What Is New in Jedis 2.2
Jedis 2.2 delivers a significant update focused on modern Redis features and enhanced stability. This release introduces support for Redis ACL, improves connection handling, and resolves several critical bugs from previous versions.
| Category | Key Changes |
|---|---|
| New Features | Redis ACL support, RedisGraph module support, JSON commands |
| Improvements | Connection and pipeline resilience, URI handling, error messages |
| Bug Fixes | Cluster command routing, thread safety, connection leaks |
| Deprecated | Legacy BinaryJedis constructor |
How does Jedis 2.2 handle Redis ACL?
Jedis 2.2 adds first-class support for Redis 6's Access Control List (ACL) system. You can now authenticate using a username and password combination instead of just a password.

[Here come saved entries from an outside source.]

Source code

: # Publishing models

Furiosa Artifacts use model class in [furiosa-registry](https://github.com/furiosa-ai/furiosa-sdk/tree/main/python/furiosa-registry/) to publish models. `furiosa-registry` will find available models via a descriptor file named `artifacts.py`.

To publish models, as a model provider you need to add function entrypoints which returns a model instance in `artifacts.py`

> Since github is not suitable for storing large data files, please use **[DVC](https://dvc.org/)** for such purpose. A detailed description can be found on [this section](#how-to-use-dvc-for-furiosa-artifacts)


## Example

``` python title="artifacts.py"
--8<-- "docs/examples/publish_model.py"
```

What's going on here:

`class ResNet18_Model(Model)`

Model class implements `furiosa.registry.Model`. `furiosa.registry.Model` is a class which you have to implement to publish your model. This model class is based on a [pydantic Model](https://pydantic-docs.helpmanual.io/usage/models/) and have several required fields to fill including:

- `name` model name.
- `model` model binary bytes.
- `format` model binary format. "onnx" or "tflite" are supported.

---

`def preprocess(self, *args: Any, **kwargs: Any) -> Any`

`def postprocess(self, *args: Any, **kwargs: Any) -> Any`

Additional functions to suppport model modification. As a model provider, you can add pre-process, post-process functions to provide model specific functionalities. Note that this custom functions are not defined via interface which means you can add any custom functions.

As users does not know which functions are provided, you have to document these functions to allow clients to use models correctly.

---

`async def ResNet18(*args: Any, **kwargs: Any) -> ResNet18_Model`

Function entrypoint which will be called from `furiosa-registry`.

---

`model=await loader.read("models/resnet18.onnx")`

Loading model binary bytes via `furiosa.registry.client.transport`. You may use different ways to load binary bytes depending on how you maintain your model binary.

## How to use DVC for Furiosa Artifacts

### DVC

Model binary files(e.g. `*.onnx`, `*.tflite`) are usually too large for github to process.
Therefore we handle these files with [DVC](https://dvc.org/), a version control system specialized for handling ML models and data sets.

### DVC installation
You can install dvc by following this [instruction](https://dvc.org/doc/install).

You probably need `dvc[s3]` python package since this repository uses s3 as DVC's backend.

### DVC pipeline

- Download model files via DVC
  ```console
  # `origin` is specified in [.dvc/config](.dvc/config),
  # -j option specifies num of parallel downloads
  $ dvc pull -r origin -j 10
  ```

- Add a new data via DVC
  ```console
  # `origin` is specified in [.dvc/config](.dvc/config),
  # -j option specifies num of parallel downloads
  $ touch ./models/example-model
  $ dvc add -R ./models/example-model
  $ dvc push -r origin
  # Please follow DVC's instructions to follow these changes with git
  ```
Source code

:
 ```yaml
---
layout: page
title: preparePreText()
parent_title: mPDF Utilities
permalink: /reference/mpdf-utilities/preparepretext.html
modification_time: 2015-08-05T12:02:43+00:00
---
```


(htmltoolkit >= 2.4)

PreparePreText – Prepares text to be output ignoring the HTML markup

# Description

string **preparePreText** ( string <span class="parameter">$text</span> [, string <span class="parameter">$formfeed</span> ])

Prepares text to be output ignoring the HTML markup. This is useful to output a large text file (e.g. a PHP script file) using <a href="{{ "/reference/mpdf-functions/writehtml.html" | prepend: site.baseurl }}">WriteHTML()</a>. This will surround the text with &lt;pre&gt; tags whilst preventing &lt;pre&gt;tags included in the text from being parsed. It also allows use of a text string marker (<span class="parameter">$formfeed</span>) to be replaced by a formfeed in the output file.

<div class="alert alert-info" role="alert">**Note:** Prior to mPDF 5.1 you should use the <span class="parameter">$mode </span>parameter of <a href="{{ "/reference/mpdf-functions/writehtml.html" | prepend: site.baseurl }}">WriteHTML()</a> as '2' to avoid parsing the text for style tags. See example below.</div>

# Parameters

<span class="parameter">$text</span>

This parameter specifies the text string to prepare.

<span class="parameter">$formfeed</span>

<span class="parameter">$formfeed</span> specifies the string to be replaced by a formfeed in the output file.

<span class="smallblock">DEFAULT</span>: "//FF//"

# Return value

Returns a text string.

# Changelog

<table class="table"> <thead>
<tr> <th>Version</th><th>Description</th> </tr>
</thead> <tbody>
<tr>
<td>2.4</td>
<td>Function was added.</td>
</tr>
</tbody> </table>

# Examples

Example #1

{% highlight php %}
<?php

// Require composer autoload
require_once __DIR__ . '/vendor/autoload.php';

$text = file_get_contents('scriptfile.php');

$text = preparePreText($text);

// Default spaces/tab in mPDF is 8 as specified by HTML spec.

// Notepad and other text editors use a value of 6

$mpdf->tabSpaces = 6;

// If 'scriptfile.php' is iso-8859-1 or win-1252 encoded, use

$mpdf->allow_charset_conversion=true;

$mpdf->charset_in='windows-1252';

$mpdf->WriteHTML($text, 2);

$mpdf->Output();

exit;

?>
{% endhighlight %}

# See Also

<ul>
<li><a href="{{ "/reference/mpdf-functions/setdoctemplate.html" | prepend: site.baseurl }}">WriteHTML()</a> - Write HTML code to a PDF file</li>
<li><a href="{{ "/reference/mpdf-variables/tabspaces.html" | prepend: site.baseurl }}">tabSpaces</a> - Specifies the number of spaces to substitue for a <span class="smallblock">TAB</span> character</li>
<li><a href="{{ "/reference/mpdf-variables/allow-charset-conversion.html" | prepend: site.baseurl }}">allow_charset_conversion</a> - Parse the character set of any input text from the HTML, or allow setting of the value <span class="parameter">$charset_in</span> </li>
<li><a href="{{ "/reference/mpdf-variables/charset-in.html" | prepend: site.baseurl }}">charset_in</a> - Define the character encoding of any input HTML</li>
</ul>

This is implemented through a new user parameter in the connection URI and updated client constructors. In practice, this means you can integrate with secured Redis instances that have multiple users and fine-grained permissions.
Code Example
// Connecting with ACL user and password
Jedis jedis = new Jedis("redis://myuser:mypassword@localhost:6379/0");
// Or using the new constructor
Jedis jedis = new Jedis("localhost", 6379, DefaultJedisClientConfig.builder()
.user("myuser")
.password("mypassword")
.build());
What connection improvements were made?
The connection handling has been made more robust, especially for clustered environments and pipelines. This addresses edge cases where connections could get stuck or leak under heavy load.
They fixed an issue where a java.util.ConcurrentModificationException could be thrown during connection management. This matters because it prevents crashes in multi-threaded applications that share Jedis instances across threads.
Which Redis modules are now supported?
This release expands module support with commands for RedisGraph. You can now execute Cypher queries directly through Jedis for graph operations.
Support for JSON commands via the RedisJSON module was also added. This allows you to work with JSON documents stored in Redis without needing low-level extensions.
Code Example
// Using RedisGraph module
GraphCommands graph = jedis.graph();
graph.query("myGraph", "CREATE (:Person {name: 'John'})");
// Using JSON commands
JSONCommands json = jedis.json();
json.set("user:1", "$", "{\"name\":\"Alice\",\"age\":30}");
What breaking changes should I watch for?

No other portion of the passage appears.